*What you will do*: All of the data goes into your copy exactly as written. Images do not.

[Source texts of formatted documents]
====

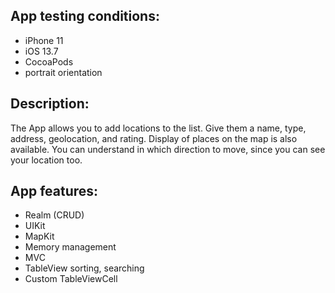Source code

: 
**App testing conditions:**
-----------------------------------
- iPhone 11
- iOS 13.7
- CocoaPods
- portrait orientation

**Description:**
-----------------------------------
The App allows you to add locations to the list. Give them a name, type, address, geolocation, and rating. Display of places on the map is also available. You can understand in which direction to move, since you can see your location too.

**App features:**
-----------------------------------
- Realm (CRUD)
- UIKit
- MapKit
- Memory management
- MVC
- TableView sorting, searching
- Custom TableViewCell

====

*Exercise response*:
Source code

: 
**App testing conditions:**
-----------------------------------
- iPhone 11
- iOS 13.7
- CocoaPods
- portrait orientation

**Description:**
-----------------------------------
The App allows you to add locations to the list. Give them a name, type, address, geolocation, and rating. Display of places on the map is also available. You can understand in which direction to move, since you can see your location too.

**App features:**
-----------------------------------
- Realm (CRUD)
- UIKit
- MapKit
- Memory management
- MVC
- TableView sorting, searching
- Custom TableViewCell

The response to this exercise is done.